Example Scenario — Enqueue a Bulk Update Flow

Scenario Overview:
A Salesforce org needs to update thousands of Opportunities to a new Stage. Running this in a single synchronous Flow risks hitting limits. By using Enqueue Flow (Queueable), the work can be split into manageable chunks and processed asynchronously.

Implementation with Enqueue Flow (Queueable):

Flow Setup for Bulk Update:
Create an Autolaunched Flow named Mass_Opportunity_Update. This Flow accepts input parameters for the target Stage, as well as state variables such as Offset and PageSize that control batch processing.

Adding Enqueue Flow (Queueable) Component:
In your parent Flow or process, add the Enqueue Flow (Queueable) component and configure it with the following:

  • flowName = Mass_Opportunity_Update

  • parameters:

    • TargetStage = Closed Won

    • Offset = 0

    • PageSize = 200

First Execution:
The Queueable job launches Mass_Opportunity_Update. Inside the Flow:

  • Records 0–199 are queried and updated.

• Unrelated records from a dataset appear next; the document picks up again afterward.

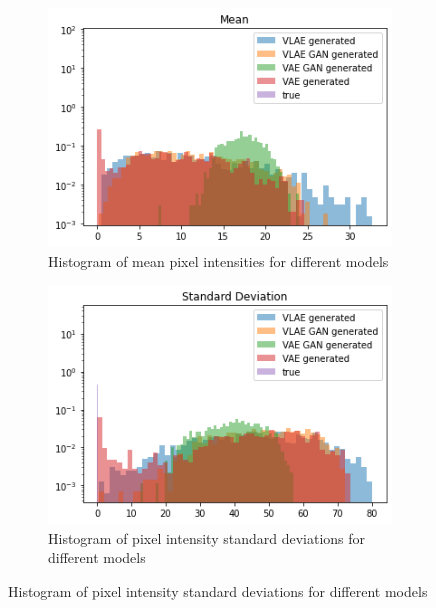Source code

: \begin{figure}
    \centering
    \begin{subfigure}{0.4\textwidth}
        \centering
        \includegraphics[width=\textwidth]{images/generated_vs_true/dsprites/dsprites_vs_models_mean.png}
        \caption{Histogram of mean pixel intensities for different models}
        \label{subfig:mean_generated_vs_true_dsprites}
    \end{subfigure}
    \hfill
    \begin{subfigure}{0.4\textwidth}
        \centering
        \includegraphics[width=\textwidth]{images/generated_vs_true/dsprites/dsprites_vs_models_sd.png}
        \caption{Histogram of pixel intensity standard deviations for different models}
        \label{subfig:sd_generated_vs_true_dsprites}
    \end{subfigure}

\end{figure}
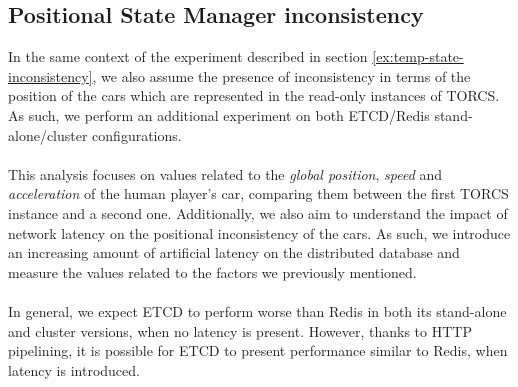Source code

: \subsection{Positional State Manager inconsistency}
In the same context of the experiment described in section \ref{ex:temp-state-inconsistency}, we also assume the presence of inconsistency in terms of the position of the cars which are represented in the read-only instances of TORCS. As such, we perform an additional experiment on both ETCD/Redis stand-alone/cluster configurations. \\ \\
This analysis focuses on values related to the \textit{global position}, \textit{speed} and \textit{acceleration} of the human player's car, comparing them between the first TORCS instance and a second one. Additionally, we also aim to understand the impact of network latency on the positional inconsistency of the cars. As such, we introduce an increasing amount of artificial latency on the distributed database and measure the values related to the factors we previously mentioned. \\ \\
In general, we expect ETCD to perform worse than Redis in both its stand-alone and cluster versions, when no latency is present. However, thanks to HTTP pipelining, it is possible for ETCD to present performance similar to Redis, when latency is introduced.

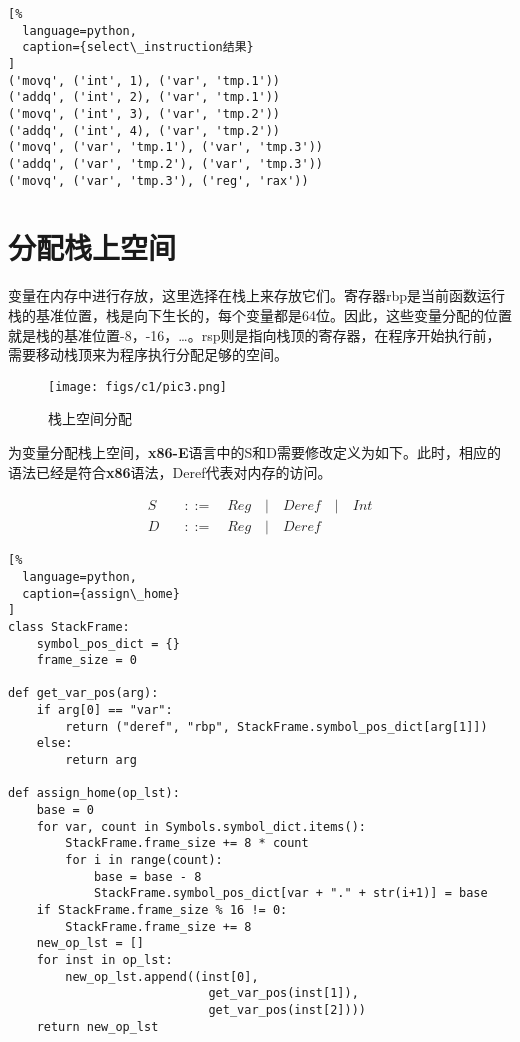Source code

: \begin{lstlisting}[%
  language=python,
  caption={select\_instruction结果}
]
('movq', ('int', 1), ('var', 'tmp.1'))
('addq', ('int', 2), ('var', 'tmp.1'))
('movq', ('int', 3), ('var', 'tmp.2'))
('addq', ('int', 4), ('var', 'tmp.2'))
('movq', ('var', 'tmp.1'), ('var', 'tmp.3'))
('addq', ('var', 'tmp.2'), ('var', 'tmp.3'))
('movq', ('var', 'tmp.3'), ('reg', 'rax'))
\end{lstlisting}

\section{分配栈上空间}

变量在内存中进行存放，这里选择在栈上来存放它们。寄存器rbp是当前函数运行栈的基准位置，栈是向下生长的，每个变量都是64位。因此，这些变量分配的位置就是栈的基准位置-8，-16，…。rsp则是指向栈顶的寄存器，在程序开始执行前，需要移动栈顶来为程序执行分配足够的空间。

\begin{figure}[ht]
\centering
\texttt{[image: figs/c1/pic3.png]}
\caption{栈上空间分配}
\label{fig:fig3}
\end{figure}

为变量分配栈上空间，\textbf{x86-E}语言中的S和D需要修改定义为如下。此时，相应的语法已经是符合\textbf{x86}语法，Deref代表对内存的访问。

\begin{equation}
\begin{aligned}
  \label{eq:5}
   S \quad &::= \quad Reg \quad | \quad Deref \quad | \quad Int \\
   D \quad &::=  \quad Reg \quad | \quad Deref 
\end{aligned}
\end{equation}

\begin{lstlisting}[%
  language=python,
  caption={assign\_home}
]
class StackFrame:
    symbol_pos_dict = {}
    frame_size = 0

def get_var_pos(arg):
    if arg[0] == "var":
        return ("deref", "rbp", StackFrame.symbol_pos_dict[arg[1]])
    else:
        return arg

def assign_home(op_lst):
    base = 0
    for var, count in Symbols.symbol_dict.items():
        StackFrame.frame_size += 8 * count
        for i in range(count):
            base = base - 8
            StackFrame.symbol_pos_dict[var + "." + str(i+1)] = base
    if StackFrame.frame_size % 16 != 0:
        StackFrame.frame_size += 8
    new_op_lst = []
    for inst in op_lst:
        new_op_lst.append((inst[0], 
                            get_var_pos(inst[1]), 
                            get_var_pos(inst[2])))
    return new_op_lst
\end{lstlisting}

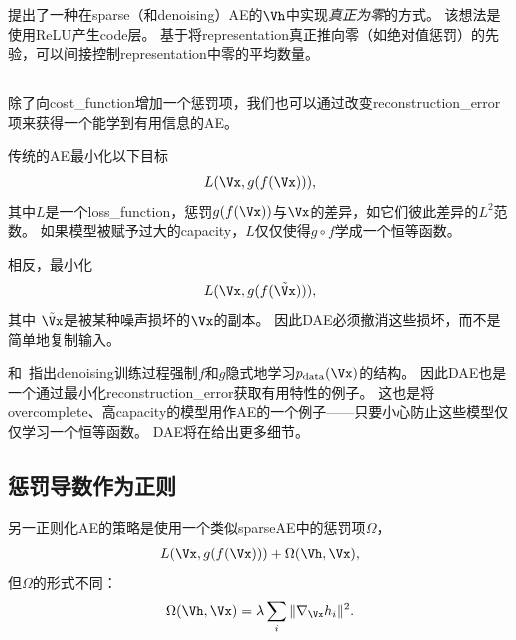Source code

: \citet{Glorot+al-ICML-2011-small}提出了一种在\gls{sparse}（和\gls{denoising}）\gls{AE}的$\Vh$中实现\emph{真正为零}的方式。
该想法是使用\gls{ReLU}产生\gls{code}层。
基于将\gls{representation}真正推向零（如绝对值惩罚）的先验，可以间接控制\gls{representation}中零的平均数量。



\subsection{}
\label{sec:sub_denoising_autoencoders}
除了向\gls{cost_function}增加一个惩罚项，我们也可以通过改变\gls{reconstruction_error}项来获得一个能学到有用信息的\gls{AE}。


传统的\gls{AE}最小化以下目标
\begin{align}
    L(\Vx, g(f(\Vx))),
\end{align}
其中$L$是一个\gls{loss_function}，惩罚$g(f(\Vx))$与$\Vx$的差异，如它们彼此差异的$L^2$范数。
如果模型被赋予过大的\gls{capacity}，$L$仅仅使得$g \circ  f$学成一个恒等函数。


相反，最小化 
\begin{align}
    L(\Vx, g(f(\tilde \Vx))),
\end{align}
其中 $\tilde \Vx$是被某种噪声损坏的$\Vx$的副本。
因此\gls{DAE}必须撤消这些损坏，而不是简单地复制输入。

\citet{Alain+Bengio-ICLR2013-small}和~\citet{Bengio-et-al-NIPS2013-small}指出\gls{denoising}训练过程强制$f$和$g$隐式地学习$p_{\text{data}} (\Vx)$的结构。
因此\gls{DAE}也是一个通过最小化\gls{reconstruction_error}获取有用特性的例子。
这也是将\gls{overcomplete}、高\gls{capacity}的模型用作\gls{AE}的一个例子——只要小心防止这些模型仅仅学习一个恒等函数。
\gls{DAE}将在给出更多细节。


\subsection{惩罚导数作为正则}
\label{sec:regularizing_by_penalizing_derivatives}
另一正则化\gls{AE}的策略是使用一个类似\gls{sparse}\gls{AE}中的惩罚项$\Omega$，
\begin{align}
    L(\Vx, g(f(\Vx))) + \Omega(\Vh, \Vx),
\end{align}
但$\Omega$的形式不同：
\begin{align}
\Omega(\Vh, \Vx) = \lambda \sum_i \| \nabla_{\Vx}h_i \|^2.
\end{align}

  • The Flow sets its output variable valueOut to include:

    • done = "false"

    • error = "false"

    • Offset = 200

    • PageSize = 200

Iterating with Queueable:
Because done = false, the Queueable automatically re-enqueues itself with the new state (Offset=200). The Flow runs again, processing records 200–399. This pattern continues, with each run handling the next batch of records.

Final Execution:
When no more records remain, the Flow sets valueOut:

  • done = "true"

  • error = "false"
    The Queueable stops, completing the bulk update process.

Utilizing the Output:
The component immediately returns a jobId (e.g., 707xx0000123ABC). You can track this job in Setup → Apex Jobs or via SOQL queries on AsyncApexJob.